Can text be extracted from a PDF with an “Invalid XRef entry” error?

4

I have a PDF which I’m trying to read, but won’t open in Adobe Reader. When using pdftotext, I saw it said “Invalid XRef entry.” PDFtk and Ghostscript haven’t been able to parse the file. I tried to repair it manually, but quickly realized that it was way over my head.

I was wondering if there’s any way to recover any text from the file? I can see a lot of the image resources, but none of the text is clearly there. Does anyone know if it can be recovered?

KnightOfNi

Posted 2015-10-01T01:44:14.977

Reputation: 177

Can we see the PDF file? – Edi – 2015-10-01T07:55:47.910

One of the most lenient readers in terms of handling broken PDFs is IMO the Chrome browser default PDF reader (based on pdfjs). Could give that a try and see if it renders your file – Edi – 2015-10-01T07:57:45.527

@Edi It just says "failed to load pdf document." That was a good thought, though. – KnightOfNi – 2015-10-01T21:39:28.147

Answers

0

Manually noodling around in a PDF is guaranteed to fail (unless you really know what you are doing, and how to do it).

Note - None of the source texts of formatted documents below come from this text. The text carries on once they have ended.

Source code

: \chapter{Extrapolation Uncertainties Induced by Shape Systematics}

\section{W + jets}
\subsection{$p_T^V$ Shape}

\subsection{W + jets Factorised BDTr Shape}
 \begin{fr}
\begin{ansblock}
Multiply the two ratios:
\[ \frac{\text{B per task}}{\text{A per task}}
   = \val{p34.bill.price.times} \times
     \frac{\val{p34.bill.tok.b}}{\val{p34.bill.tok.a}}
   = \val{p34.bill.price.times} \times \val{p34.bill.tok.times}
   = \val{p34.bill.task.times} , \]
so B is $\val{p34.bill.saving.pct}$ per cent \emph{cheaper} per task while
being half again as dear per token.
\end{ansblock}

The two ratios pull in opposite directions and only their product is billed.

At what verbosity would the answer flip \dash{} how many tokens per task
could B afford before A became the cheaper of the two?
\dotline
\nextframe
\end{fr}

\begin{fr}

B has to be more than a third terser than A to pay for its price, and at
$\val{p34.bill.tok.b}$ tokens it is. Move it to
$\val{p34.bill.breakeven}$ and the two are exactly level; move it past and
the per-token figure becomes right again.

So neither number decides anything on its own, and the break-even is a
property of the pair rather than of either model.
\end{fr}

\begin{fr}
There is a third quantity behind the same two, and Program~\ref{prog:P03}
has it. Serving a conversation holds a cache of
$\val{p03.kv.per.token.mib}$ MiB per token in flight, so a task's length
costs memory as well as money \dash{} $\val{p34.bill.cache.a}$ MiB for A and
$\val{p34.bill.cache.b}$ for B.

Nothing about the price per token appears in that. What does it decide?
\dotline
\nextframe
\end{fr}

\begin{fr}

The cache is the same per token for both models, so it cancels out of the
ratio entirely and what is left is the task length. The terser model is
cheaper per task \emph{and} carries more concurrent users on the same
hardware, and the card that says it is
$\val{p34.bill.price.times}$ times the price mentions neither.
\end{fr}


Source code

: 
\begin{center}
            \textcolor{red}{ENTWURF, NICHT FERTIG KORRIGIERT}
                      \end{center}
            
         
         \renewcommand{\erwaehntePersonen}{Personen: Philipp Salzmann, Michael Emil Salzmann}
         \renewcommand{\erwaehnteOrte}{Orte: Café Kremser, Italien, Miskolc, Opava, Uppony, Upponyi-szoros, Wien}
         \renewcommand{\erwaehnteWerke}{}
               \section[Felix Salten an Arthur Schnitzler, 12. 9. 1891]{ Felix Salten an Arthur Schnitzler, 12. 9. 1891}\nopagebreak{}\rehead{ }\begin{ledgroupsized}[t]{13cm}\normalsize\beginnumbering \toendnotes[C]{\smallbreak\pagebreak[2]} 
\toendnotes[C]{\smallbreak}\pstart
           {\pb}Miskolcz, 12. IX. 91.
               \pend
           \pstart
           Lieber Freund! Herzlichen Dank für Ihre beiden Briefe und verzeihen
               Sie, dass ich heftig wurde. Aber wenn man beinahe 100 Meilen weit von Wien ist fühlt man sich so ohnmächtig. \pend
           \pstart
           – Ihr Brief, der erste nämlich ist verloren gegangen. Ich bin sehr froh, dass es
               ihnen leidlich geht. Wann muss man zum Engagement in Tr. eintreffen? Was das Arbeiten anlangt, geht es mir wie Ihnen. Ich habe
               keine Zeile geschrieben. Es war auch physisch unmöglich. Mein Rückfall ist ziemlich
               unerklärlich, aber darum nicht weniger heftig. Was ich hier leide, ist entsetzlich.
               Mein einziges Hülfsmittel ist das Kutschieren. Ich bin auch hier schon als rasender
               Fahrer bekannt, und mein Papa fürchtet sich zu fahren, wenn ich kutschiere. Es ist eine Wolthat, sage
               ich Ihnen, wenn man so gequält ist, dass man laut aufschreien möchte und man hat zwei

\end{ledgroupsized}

If the current version of Acrobat (Reader) is not able to fix the problem, you might try to get your hands on Acrobat/Reader 7 or or even older; older Acrobat/Reader versions did more attempts to repair messed up documents than newer ones.

Otherwise… chances are pretty small that you can fix it.

Max Wyss

Posted 2015-10-01T01:44:14.977

Reputation: 1 481